> Ummm, I think this is what I mean. After the fragments have been
> reassembled, their payload is treated as a stream (ignoring the individual
> packets that carried them). "High level" packets are detected in this
> stream, and they are displayed.
If that's what you mean, then the high-level packets would be displayed
in the same way the frames are displayed - there'd be a window giving a
list of packets, showing a summary of the packets, and allowing you to
click on a packet in that list, and a window giving a protocol-tree view
for the currently-selected packet, allowing you to open and close the
various tree nodes.
This means you'd have to do a fair bit of GUI work as well to create
those new windows, add callbacks for operations such as selecting a
packet in the list, etc.
> > However, a frame view would - and supporting some level of
> > reassembly at
> > the frame level could be useful.
>
> Is this the current view that ethereal provides?
Yes.
> > Hand dissectors for protocols running atop TCP the TCP payload, *with
> > duplicate data excised, and with the dissectors called with
> > the payload
> > data in time order*.
>
> Ummm, wouldn't we want to elide the data together?

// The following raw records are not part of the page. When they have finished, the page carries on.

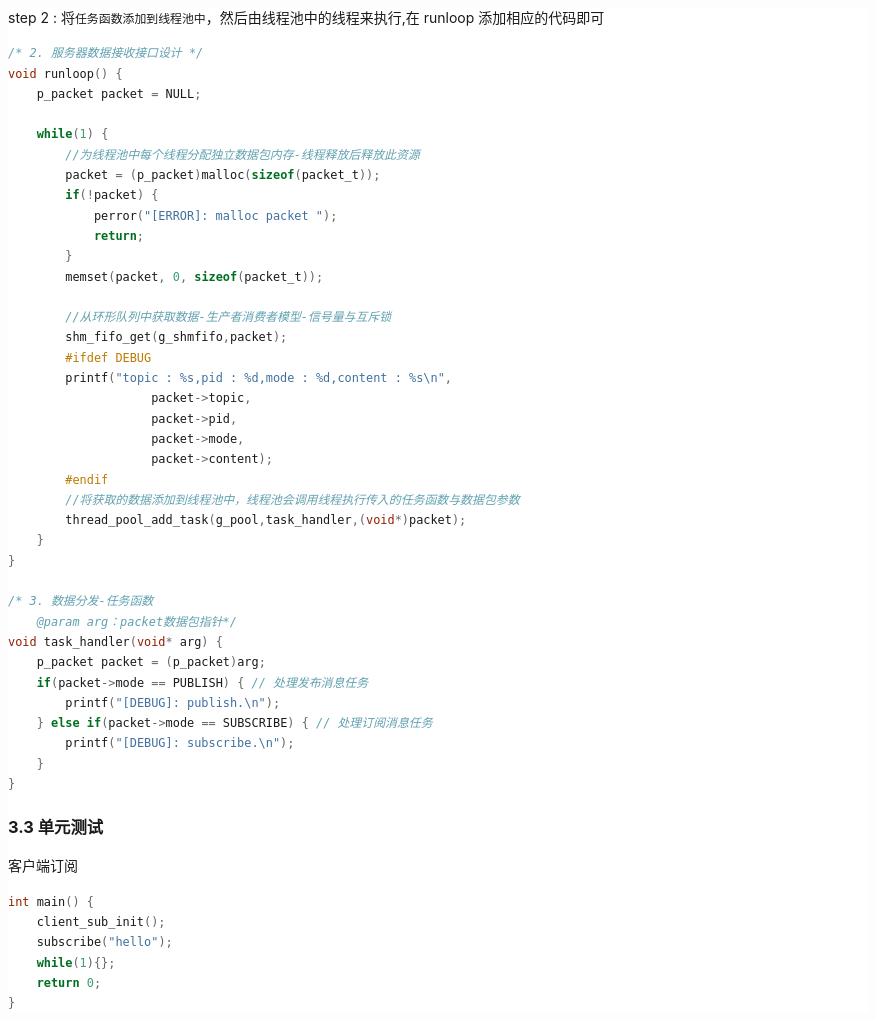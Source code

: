 step 2 : 将`任务函数添加到线程池中`，然后由线程池中的线程来执行,在 runloop 添加相应的代码即可

```c
/* 2. 服务器数据接收接口设计 */
void runloop() {
    p_packet packet = NULL;

    while(1) {
        //为线程池中每个线程分配独立数据包内存-线程释放后释放此资源
        packet = (p_packet)malloc(sizeof(packet_t));
        if(!packet) {
            perror("[ERROR]: malloc packet ");
            return;
        }
        memset(packet, 0, sizeof(packet_t));

        //从环形队列中获取数据-生产者消费者模型-信号量与互斥锁
        shm_fifo_get(g_shmfifo,packet);
        #ifdef DEBUG
		printf("topic : %s,pid : %d,mode : %d,content : %s\n",
					packet->topic,
					packet->pid,
					packet->mode,
					packet->content);
        #endif
        //将获取的数据添加到线程池中，线程池会调用线程执行传入的任务函数与数据包参数
        thread_pool_add_task(g_pool,task_handler,(void*)packet);
    }
}

/* 3. 数据分发-任务函数 
    @param arg：packet数据包指针*/
void task_handler(void* arg) {
    p_packet packet = (p_packet)arg;
    if(packet->mode == PUBLISH) { // 处理发布消息任务
        printf("[DEBUG]: publish.\n");
    } else if(packet->mode == SUBSCRIBE) { // 处理订阅消息任务
        printf("[DEBUG]: subscribe.\n");
    }
}

```

### 3.3 单元测试

客户端订阅

```c
int main() {
    client_sub_init();
    subscribe("hello");
    while(1){};
    return 0;
}
```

Provide the
> higher-level (ie, stream level) dissectors with something like a single
> tvbuff that represents the entire contents of the stream.

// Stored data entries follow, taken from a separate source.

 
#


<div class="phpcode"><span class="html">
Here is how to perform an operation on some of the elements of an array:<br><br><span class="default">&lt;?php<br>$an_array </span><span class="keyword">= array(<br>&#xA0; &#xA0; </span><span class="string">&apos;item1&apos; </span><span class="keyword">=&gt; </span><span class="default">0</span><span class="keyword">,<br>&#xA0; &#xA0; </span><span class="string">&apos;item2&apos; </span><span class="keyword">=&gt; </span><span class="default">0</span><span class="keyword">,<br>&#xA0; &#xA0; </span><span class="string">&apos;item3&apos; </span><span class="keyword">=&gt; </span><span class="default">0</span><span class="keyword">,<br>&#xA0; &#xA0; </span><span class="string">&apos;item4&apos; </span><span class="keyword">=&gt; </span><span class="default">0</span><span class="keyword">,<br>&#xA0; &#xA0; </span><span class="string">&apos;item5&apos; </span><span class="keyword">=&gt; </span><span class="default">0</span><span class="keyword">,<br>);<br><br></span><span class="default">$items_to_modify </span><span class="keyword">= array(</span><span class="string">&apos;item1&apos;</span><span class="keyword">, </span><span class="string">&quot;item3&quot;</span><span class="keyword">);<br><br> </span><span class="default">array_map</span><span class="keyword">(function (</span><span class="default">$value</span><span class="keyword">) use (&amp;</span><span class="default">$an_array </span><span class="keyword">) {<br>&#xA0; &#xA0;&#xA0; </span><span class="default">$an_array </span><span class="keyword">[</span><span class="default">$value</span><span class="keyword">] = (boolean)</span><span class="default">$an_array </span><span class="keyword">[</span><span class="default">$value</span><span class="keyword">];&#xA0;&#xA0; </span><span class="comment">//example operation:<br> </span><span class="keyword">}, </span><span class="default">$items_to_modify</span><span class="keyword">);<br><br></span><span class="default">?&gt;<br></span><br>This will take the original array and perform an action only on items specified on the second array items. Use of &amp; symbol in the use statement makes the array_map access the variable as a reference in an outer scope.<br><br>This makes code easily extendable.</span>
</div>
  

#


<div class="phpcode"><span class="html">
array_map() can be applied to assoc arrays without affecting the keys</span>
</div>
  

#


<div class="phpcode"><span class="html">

There is no guarantee that the entire stream would fit into memory.
(No, there really is *NO GUARANTEE*, because somebody could decide to do
a Really Long Capture.)
> > (Note that no matter *WHAT* you do, the dissectors will have
> > to be able
> > to cope with *missing* data; even if there was no missing data on the
> > wire, it might not have been captured....)
>
> In a high level (over TCP) protocol, why would we deal with missing data?
> The OS would not inform the application about the missing data until it had
> been recovered.
"The application" being discussed here is Ethereal, not Gnutella, and
the level of "the OS" it's dealing with has *no clue* that there *is*
any missing data - it's not receiving data from the TCP implementation,
it's receiving data from the *raw link-layer* implementation.